Let’s not get crazy though. I waited until it was available on Netflix Instant so that there was no specific money given towards the production. Also I had beer, and a wife to share the pain. But Jesus M.N.S. Christ, when I wrote my 2010 article the movie had an 8% on Rotten Tomatoes, and it’s now down to 6%. Time and posterity have not been any kinder to this film since its release. 6% is a terrible score for a movie to end up with. Just to toss this out there, Glitter has a 7% rating. Was this a good idea? Was I going to claw my eyes out, despite any buffer of alcohol?
The Yakmala! concept can be a difficult one to define, even for those who have been at the heart of it for years. There’s so much mediocrity out there in movieland that, ironically, we get picky about what makes the cut, and even argue back and forth sometimes on whether a film deserves to be part of the pantheon, much less inducted to “Best Of” status. I think we’re always looking for that perfect storm of clueless earnestness, bad concepts and misfired execution, and on top of that we ideally want to laugh at the movie’s expense. We still want to be entertained… not in the manner the filmmaker intended but because the intentions went so wildly awry.
There are some clear winners here. Manos. The Room. Ninja Thunderbolt. Gymkata (naturally). Stacked up against such glorious trainwrecks, I can watch a movie like Green Lantern and find it merely messy, and ultimately not that interesting even to make fun of. By the time the end credits of Last Airbender rolled, I just was not left with the white-hot rage many critics and fans expressed on its release.

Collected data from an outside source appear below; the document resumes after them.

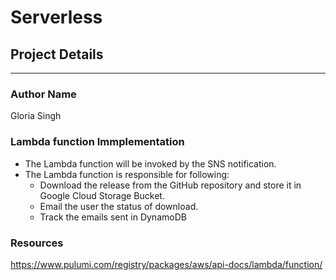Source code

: # Serverless

## Project Details

---------------------------------------------------------

### Author Name

Gloria Singh

### Lambda function Immplementation

- The Lambda function will be invoked by the SNS notification.
- The Lambda function is responsible for following:
  - Download the release from the GitHub repository and store it in Google Cloud Storage Bucket.
  - Email the user the status of download.
  - Track the emails sent in DynamoDB

### Resources

https://www.pulumi.com/registry/packages/aws/api-docs/lambda/function/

Don’t get me wrong, it’s an awful movie. Shyamalan had the unenviable task of distilling 20 half-hour episodes of a beloved cartoon into 103 minutes of film, but to say he does not use that time wisely is understatement. Some very important moments are rushed past, glossed over, or even narrated to us in voice-overs as captivatingly delivered as those of Harrison Ford in the theatrical release of Blade Runner (“and then we saved a whole bunch of villages and stuff” is not far off from the actual script, and it’s delivered without a trace of irony). The time saved there is often spent watching people you don’t care about walking around palace corridors and talking, or lingering on boring kids doing boring katas (and not necessarily even decent ones).

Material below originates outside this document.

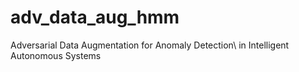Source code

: # adv_data_aug_hmm
Adversarial Data Augmentation for Anomaly Detection\\ in Intelligent Autonomous Systems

It absolutely baffles me that when the whole racebending controversy was raging, Shyamalan’s defense was that he hired the best and most appropriate actors for their parts, regardless of the color of their skin. Leaving aside that this somehow translated into a speaking cast that’s 99% white or Asian Indian, everyone, adults and children, are so stiff and stilted that even the people who’d never seen the cartoon should be left wondering if their casting call competition was the staff of the local grocery store. Or a bunch of chairs. It may not be quite as much of a disconnect to have that guy from the Daily Show playing the power-hungry Admiral Zhao if you don’t know Admiral Zhao, but it’s still that guy from the Daily Show, and menacing he is not.
It’s not really his fault though, he’s stuck with this script and this direction. I’m not even sure Darth Vader could be menacing under these circumstances. Come to think, the whole mess does have a strong Phantom Menace vibe, right down to being a massive disappointment compared to the material it’s drawing from.

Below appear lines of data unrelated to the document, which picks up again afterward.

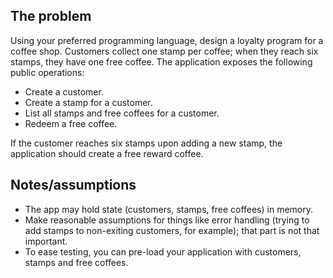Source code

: ## The problem

Using your preferred programming language, design a loyalty program for a coffee shop. Customers collect one stamp per
coffee; when they reach six stamps, they have one free coffee. The application exposes the following public operations:

- Create a customer.
- Create a stamp for a customer.
- List all stamps and free coffees for a customer.
- Redeem a free coffee.

If the customer reaches six stamps upon adding a new stamp, the application should create a free reward coffee.

## Notes/assumptions

- The app may hold state (customers, stamps, free coffees) in memory.
- Make reasonable assumptions for things like error handling (trying to add stamps to non-exiting customers, for
  example); that part is not that important.
- To ease testing, you can pre-load your application with customers, stamps and free coffees.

But Yakmala!-worthy? This is the question. There is no doubt that Shyamalan is as earnest (and arrogant) as he is clueless, and that his intent to bring his daughter’s favorite cartoon, which he also claimed to be a fan of, to the big screen went horribly awry. But my fury was dull at best, possibly because I did not pay a ticket price. I feel no driving need to campaign for this the way I pushed Ninja Thunderbolt on everyone, but I would like some second opinions, both from those who’ve seen the cartoon and those who haven’t. It’s a wretched film. Now there’s just the matter of deciding if it’s wretched in the right ways.